Monday 8 March 2010

The Score

The Gulls are winning, that much is clear. However, another minor victory today in a funny-looking Gull that had several pro-Caspian features and that, structurally, could have passed for one. I picked it out very quickly on the shore at Aveley Bay today. After careful study though, I eliminated Caspian and plumped for Lesser Black-backed, albeit a rather strange one versus what I would consider the norm. Would you like to see a photo? I knew you would, that's why you visit these pages after all. I get to make all the hideous and cringe-worthy errors in public, and the by-product is that everyone else gets better in private. Oh, and when I say photo, I mean that in the loosest possible sense of the word.

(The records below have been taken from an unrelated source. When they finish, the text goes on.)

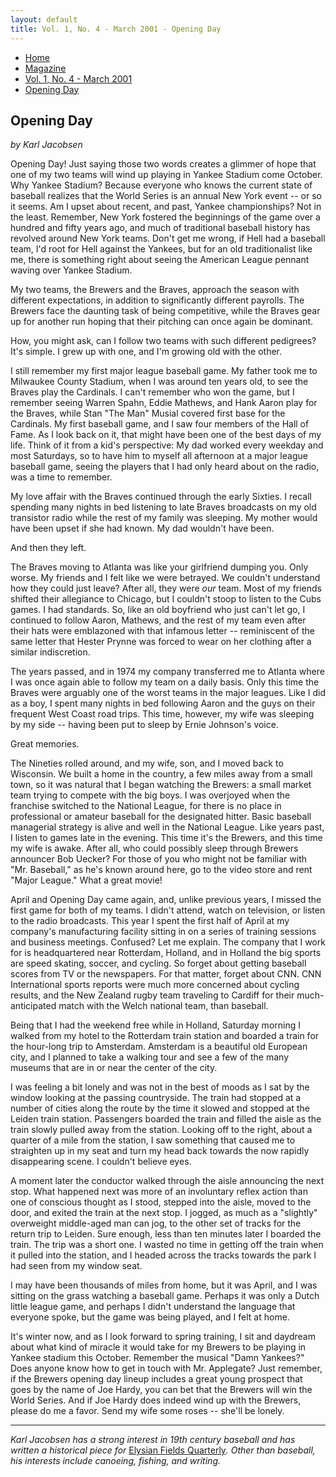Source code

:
 ```yaml
---
layout: default
title: Vol. 1, No. 4 - March 2001 - Opening Day
---
```

<nav class="breadcrumb" aria-label="breadcrumbs">
  <ul>
    <li><a href="{{ site.url }}{{ site.baseurl }}/index.html">Home</a></li>
    <li><a href="../magazine-home.html">Magazine</a></li>
    <li><a href="bi_vol_1_no_4_home.html">Vol. 1, No. 4 - March 2001</a></li>
    <li class="is-active"><a href="#" aria-current="page">Opening Day</a></li>
  </ul>
</nav>

<section class="storycontent">
  <h1>Opening Day</h1>
  <p><em>by Karl Jacobsen</em></p>

  <p>
    Opening Day!  Just saying those two words creates a glimmer of hope that one of my two teams will wind up playing in Yankee Stadium come October.  Why Yankee Stadium?  Because everyone who knows the current state of baseball realizes that the World Series is an annual New York event -- or so it seems.  Am I upset about recent, and past, Yankee championships?  Not in the least.  Remember, New York fostered the beginnings of the game over a hundred and fifty years ago, and much of traditional baseball history has revolved around New York teams.  Don't get me wrong, if Hell had a baseball team, I'd root for Hell against the Yankees, but for an old traditionalist like me, there is something right about seeing the American League pennant waving over Yankee Stadium.
  </p>

  <p>
    My two teams, the Brewers and the Braves, approach the season with different expectations, in addition to significantly different payrolls.  The Brewers face the daunting task of being competitive, while the Braves gear up for another run hoping that their pitching can once again be dominant.
  </p>

  <p>
    How, you might ask, can I follow two teams with such different pedigrees?  It's simple.  I grew up with one, and I'm growing old with the other.
  </p>

  <p>
    I still remember my first major league baseball game.  My father took me to Milwaukee County Stadium, when I was around ten years old, to see the Braves play the Cardinals.  I can't remember who won the game, but I remember seeing Warren Spahn, Eddie Mathews, and Hank Aaron play for the Braves, while Stan "The Man" Musial covered first base for the Cardinals.  My first baseball game, and I saw four members of the Hall of Fame.  As I look back on it, that might have been one of the best days of my life.  Think of it from a kid's perspective:  My dad worked every weekday and most Saturdays, so to have him to myself all afternoon at a major league baseball game, seeing the players that I had only heard about on the radio, was a time to remember.
  </p>

  <p>
    My love affair with the Braves continued through the early Sixties.  I recall spending many nights in bed listening to late Braves broadcasts on my old transistor radio while the rest of my family was sleeping.  My mother would have been upset if she had known.  My dad wouldn't have been.
  </p>

  <p>
    And then they left.
  </p>

  <p>
    The Braves moving to Atlanta was like your girlfriend dumping you.  Only worse.  My friends and I felt like we were betrayed.  We couldn't understand how they could just leave?  After all, they were <em>our</em> team.  Most of my friends shifted their allegiance to Chicago, but I couldn't stoop to listen to the Cubs games.  I had standards.  So, like an old boyfriend who just can't let go, I continued to follow Aaron, Mathews, and the rest of my team even after their hats were emblazoned with that infamous letter -- reminiscent of the same letter that Hester Prynne was forced to wear on her clothing after a similar indiscretion.
  </p>

  <p>
    The years passed, and in 1974 my company transferred me to Atlanta where I was once again able to follow my team on a daily basis.  Only this time the Braves were arguably one of the worst teams in the major leagues.  Like I did as a boy, I spent many nights in bed following Aaron and the guys on their frequent West Coast road trips.  This time, however, my wife was sleeping by my side -- having been put to sleep by Ernie Johnson's voice.
  </p>

  <p>
    Great memories.
  </p>

  <p>
    The Nineties rolled around, and my wife, son, and I moved back to Wisconsin.  We built a home in the country, a few miles away from a small town, so it was natural that I began watching the Brewers: a small market team trying to compete with the big boys.  I was overjoyed when the franchise switched to the National League, for there is no place in professional or amateur baseball for the designated hitter.  Basic baseball managerial strategy is alive and well in the National League.  Like years past, I listen to games late in the evening.  This time it's the Brewers, and this time my wife is awake.  After all, who could possibly sleep through Brewers announcer Bob Uecker?  For those of you who might not be familiar with "Mr. Baseball," as he's known around here, go to the video store and rent "Major League."  What a great movie!
  </p>

  <p>
    April and Opening Day came again, and, unlike previous years, I missed the first game for both of my teams.  I didn't attend, watch on television, or listen to the radio broadcasts.  This year I spent the first half of April at my company's manufacturing facility sitting in on a series of training sessions and business meetings.  Confused?  Let me explain.  The company that I work for is headquartered near Rotterdam, Holland, and in Holland the big sports are speed skating, soccer, and cycling.  So forget about getting baseball scores from TV or the newspapers.  For that matter, forget about CNN.  CNN International sports reports were much more concerned about cycling results, and the New Zealand rugby team traveling to Cardiff for their much-anticipated match with the Welch national team, than baseball.
  </p>

  <p>
    Being that I had the weekend free while in Holland, Saturday morning I walked from my hotel to the Rotterdam train station and boarded a train for the hour-long trip to Amsterdam.  Amsterdam is a beautiful old European city, and I planned to take a walking tour and see a few of the many museums that are in or near the center of the city.
  </p>

  <p>
    I was feeling a bit lonely and was not in the best of moods as I sat by the window looking at the passing countryside.  The train had stopped at a number of cities along the route by the time it slowed and stopped at the Leiden train station.  Passengers boarded the train and filled the aisle as the train slowly pulled away from the station.  Looking off to the right, about a quarter of a mile from the station, I saw something that caused me to straighten up in my seat and turn my head back towards the now rapidly disappearing scene.  I couldn't believe eyes.
  </p>

  <p>
    A moment later the conductor walked through the aisle announcing the next stop.  What happened next was more of an involuntary reflex action than one of conscious thought as I stood, stepped into the aisle, moved to the door, and exited the train at the next stop.  I jogged, as much as a "slightly" overweight middle-aged man can jog, to the other set of tracks for the return trip to Leiden.  Sure enough, less than ten minutes later I boarded the train.  The trip was a short one. I wasted no time in getting off the train when it pulled into the station, and I headed across the tracks towards the park I had seen from my window seat.
  </p>

  <p>
    I may have been thousands of miles from home, but it was April, and I was sitting on the grass watching a baseball game.  Perhaps it was only a Dutch little league game, and perhaps I didn't understand the language that everyone spoke, but the game was being played, and I felt at home.
  </p>

  <p>
    It's winter now, and as I look forward to spring training, I sit and daydream about what kind of miracle it would take for my Brewers to be playing in Yankee stadium this October.  Remember the musical "Damn Yankees?"  Does anyone know how to get in touch with Mr. Applegate?  Just remember, if the Brewers opening day lineup includes a great young prospect that goes by the name of Joe Hardy, you can bet that the Brewers will win the World Series.  And if Joe Hardy does indeed wind up with the Brewers, please do me a favor.  Send my wife some roses -- she'll be lonely.
  </p>

  <hr />

  <p>
    <em>Karl Jacobsen has a strong interest in 19th century baseball and has written a historical piece for </em><a href="http://www.efqreview.com">Elysian Fields Quarterly</a><em>.  Other than baseball, his interests include canoeing, fishing, and writing.</em>
  </p>

</section>
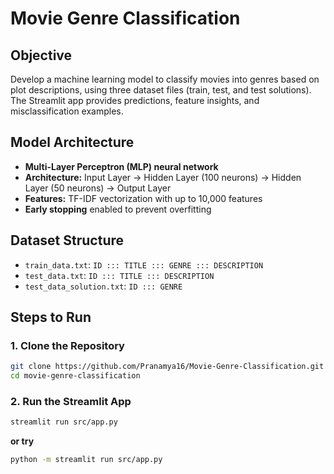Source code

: # Movie Genre Classification

## Objective
Develop a machine learning model to classify movies into genres based on plot descriptions, using three dataset files (train, test, and test solutions). The Streamlit app provides predictions, feature insights, and misclassification examples.

## Model Architecture
- **Multi-Layer Perceptron (MLP) neural network**
- **Architecture:** Input Layer → Hidden Layer (100 neurons) → Hidden Layer (50 neurons) → Output Layer
- **Features:** TF-IDF vectorization with up to 10,000 features
- **Early stopping** enabled to prevent overfitting

## Dataset Structure
- `train_data.txt`: `ID ::: TITLE ::: GENRE ::: DESCRIPTION`
- `test_data.txt`: `ID ::: TITLE ::: DESCRIPTION`
- `test_data_solution.txt`: `ID ::: GENRE`

## Steps to Run

### 1. Clone the Repository
```bash
git clone https://github.com/Pranamya16/Movie-Genre-Classification.git
cd movie-genre-classification
```

### 2. Run the Streamlit App
```bash
streamlit run src/app.py
```
**or try**
```bash
python -m streamlit run src/app.py
```

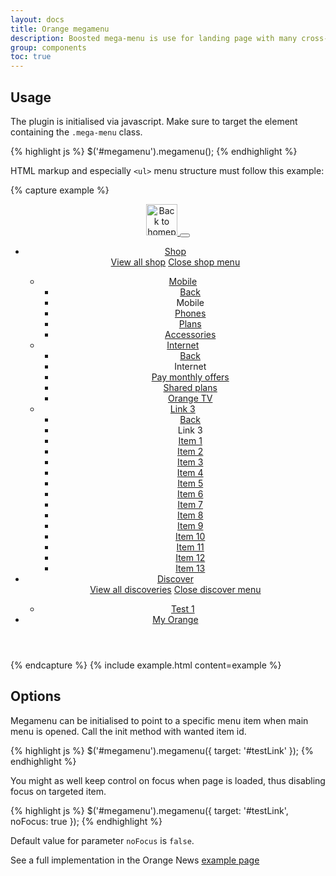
 ```yaml
---
layout: docs
title: Orange megamenu
description: Boosted mega-menu is use for landing page with many cross-link
group: components
toc: true
---
```


## Usage

The plugin is initialised via javascript. Make sure to target the element containing the `.mega-menu` class.

{% highlight js %}
$('#megamenu').megamenu();
{% endhighlight %}

HTML markup and especially `<ul>` menu structure must follow this example:

{% capture example %}
<header role="banner">
    <nav class="navbar navbar-dark navbar-expand-md" role="navigation">
        <div class="container-lg">
          <a class="navbar-brand" href="#">
            <img src="../../dist/img/orange_logo.svg" alt="Back to homepage" title="Back to homepage" width="50" height="50"/>
          </a>
          <button class="navbar-toggler d-md-none collapsed" type="button" 
                  data-toggle="collapse" data-target="#megamenu" 
                  aria-controls="megamenu" aria-expanded="false" aria-label="Toggle navigation">
            <span aria-hidden="true" class="navbar-toggler-icon"></span>
          </button>
          <div class="mega-menu navbar-collapse collapse" id="megamenu">
            <ul class="navbar-nav">
              <li class="nav-item">
                <a class="nav-link collapsed" href="#mega-level-1-collapse" data-toggle="collapse">Shop</a>
                <div class="mega-menu-panel collapse" id="mega-level-1-collapse">
                  <div class="container-lg">
                    <a class="nav-link all" href="#">View all shop</a>
                    <a class="nav-link close ml-auto" data-toggle="collapse" href="#mega-level-1-collapse" aria-expanded="false" aria-controls="mega-level-1-collapse" title="Close shop menu">
                      <span class="sr-only">Close shop menu</span>
                    </a>
                  </div>
                  <div class="container-lg">
                    <ul class="navbar-nav">
                      <li class="nav-item col col-md-4">
                        <a class="nav-link" href="#">Mobile</a>
                        <ul class="navbar-nav">
                          <li class="nav-item"><a class="nav-link back" href="#">Back</a></li>
                          <li class="nav-item"><span class="nav-heading text-primary">Mobile</span></li>
                          <li class="nav-item"><a class="nav-link" href="#">Phones</a></li>
                          <li class="nav-item"><a class="nav-link" href="#">Plans</a></li>
                          <li class="nav-item"><a class="nav-link" href="#">Accessories</a></li>
                        </ul>
                      </li>
                      <li class="nav-item col col-md-4">
                        <a class="nav-link" href="#">Internet</a>
                        <ul class="navbar-nav">
                          <li class="nav-item"><a class="nav-link back" href="#">Back</a></li>
                          <li class="nav-item"><span class="nav-heading text-primary">Internet</span></li>
                          <li class="nav-item"><a class="nav-link" href="#">Pay monthly offers</a></li>
                          <li class="nav-item"><a class="nav-link" href="#">Shared plans</a></li>
                          <li class="nav-item"><a class="nav-link" href="#">Orange TV</a></li>
                        </ul>
                      </li>
                      <li class="nav-item col col-md-4">
                        <a class="nav-link" href="#">Link 3</a>
                        <ul class="navbar-nav">
                          <li class="nav-item"><a class="nav-link back" href="#">Back</a></li>
                          <li class="nav-item"><span class="nav-heading text-primary">Link 3</span></li>
                          <li class="nav-item"><a class="nav-link" href="#">Item 1</a></li>
                          <li class="nav-item"><a class="nav-link" href="#">Item 2</a></li>
                          <li class="nav-item"><a class="nav-link" href="#">Item 3</a></li>
                          <li class="nav-item"><a class="nav-link" href="#">Item 4</a></li>
                          <li class="nav-item"><a class="nav-link" href="#">Item 5</a></li>
                          <li class="nav-item"><a class="nav-link" href="#">Item 6</a></li>
                          <li class="nav-item"><a class="nav-link" href="#">Item 7</a></li>
                          <li class="nav-item"><a class="nav-link" href="#">Item 8</a></li>
                          <li class="nav-item"><a class="nav-link" href="#">Item 9</a></li>
                          <li class="nav-item"><a class="nav-link" href="#">Item 10</a></li>
                          <li class="nav-item"><a class="nav-link" href="#">Item 11</a></li>
                          <li class="nav-item"><a class="nav-link" href="#">Item 12</a></li>
                          <li class="nav-item"><a class="nav-link" href="#">Item 13</a></li>
                        </ul>
                      </li>
                    </ul>
                  </div>
                </div>
              </li>
              <li class="nav-item">
                <a class="nav-link collapsed" href="#mega-level-2-collapse" data-toggle="collapse">Discover</a>
                <div class="mega-menu-panel collapse" id="mega-level-2-collapse">
                  <div class="container-lg">
                    <a class="nav-link all" href="#">View all discoveries</a>
                    <a class="nav-link close ml-auto" data-toggle="collapse" href="#mega-level-2-collapse" aria-expanded="false" aria-controls="mega-level-2-collapse" title="Close discover menu">
                      <span class="sr-only">Close discover menu</span>
                    </a>
                  </div>
                  <div class="container-lg">
                    <ul class="navbar-nav">
                      <li class="nav-item">
                        <a class="nav-link" href="#">Test 1</a>
                      </li>
                    </ul>
                  </div>
                </div>
              </li>
              <li class="nav-item"><a class="nav-link collapsed" href="#" data-toggle="collapse">My Orange</a></li>
            </ul>
          </div>
        </div>
      </nav>
</header>
{% endcapture %}
{% include example.html content=example %}

## Options

Megamenu can be initialised to point to a specific menu item when main menu is opened. Call the init method with wanted item id.

{% highlight js %}
$('#megamenu').megamenu({ target: '#testLink' });
{% endhighlight %}

You might as well keep control on focus when page is loaded, thus disabling focus on targeted item.

{% highlight js %}
$('#megamenu').megamenu({ target: '#testLink', noFocus: true });
{% endhighlight %}

Default value for parameter `noFocus` is `false`.

See a full implementation in the Orange News [example page](../../examples/news-template/)
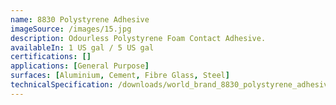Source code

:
 ```yaml
---
name: 8830 Polystyrene Adhesive
imageSource: /images/15.jpg
description: Odourless Polystyrene Foam Contact Adhesive.
availableIn: 1 US gal / 5 US gal
certifications: []
applications: [General Purpose]
surfaces: [Aluminium, Cement, Fibre Glass, Steel]
technicalSpecification: /downloads/world_brand_8830_polystyrene_adhesive.pdf
---
```


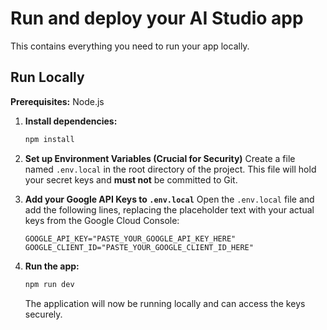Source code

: # Run and deploy your AI Studio app

This contains everything you need to run your app locally.

## Run Locally

**Prerequisites:** Node.js

1.  **Install dependencies:**
    ```sh
    npm install
    ```

2.  **Set up Environment Variables (Crucial for Security)**
    Create a file named `.env.local` in the root directory of the project. This file will hold your secret keys and **must not** be committed to Git.

3.  **Add your Google API Keys to `.env.local`**
    Open the `.env.local` file and add the following lines, replacing the placeholder text with your actual keys from the Google Cloud Console:

    ```
    GOOGLE_API_KEY="PASTE_YOUR_GOOGLE_API_KEY_HERE"
    GOOGLE_CLIENT_ID="PASTE_YOUR_GOOGLE_CLIENT_ID_HERE"
    ```

4.  **Run the app:**
    ```sh
    npm run dev
    ```
    The application will now be running locally and can access the keys securely.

Field Notes: Viewing against the light, precise tones impossible to determine with accuracy, so used other nearby gulls as comparison.

size - HG
mantle - darker than HG and CG, approaching graellsii, but lighter than surrounding LBBs.
legs - as the photo, slim, long, could not really ascertain a colour. Did not match surrounding HG and LBB though, perhaps somewhere in between. A lot above the knee though.
eye - dark, small, beady, "casp-like"
head - appeared small
beak - slimmish (ie not chunky like GBB), and very long (in relation to the head), but did have a visible gonydeal angle (though the photo somehow makes it appear more bulbous than it actually was), which was red, rest of beak yellowy, though against the light difficult to get a shade.


I appreciate that this is probably dull as ditch water, and that you really needed to have been there to be able to enthusiastically go "ooooh, I see what you mean!" Still, for any of you who like me have been afraid of looking at Gulls since you began birding, but for whom they secretly hold a bit of an illicit thrill, I hope that these unscientific musings are of use. If they encourage you to also look at gulls, and to be unafraid of messing it up, well, that's the whole point. There is a new poll by the way, I've just set it up.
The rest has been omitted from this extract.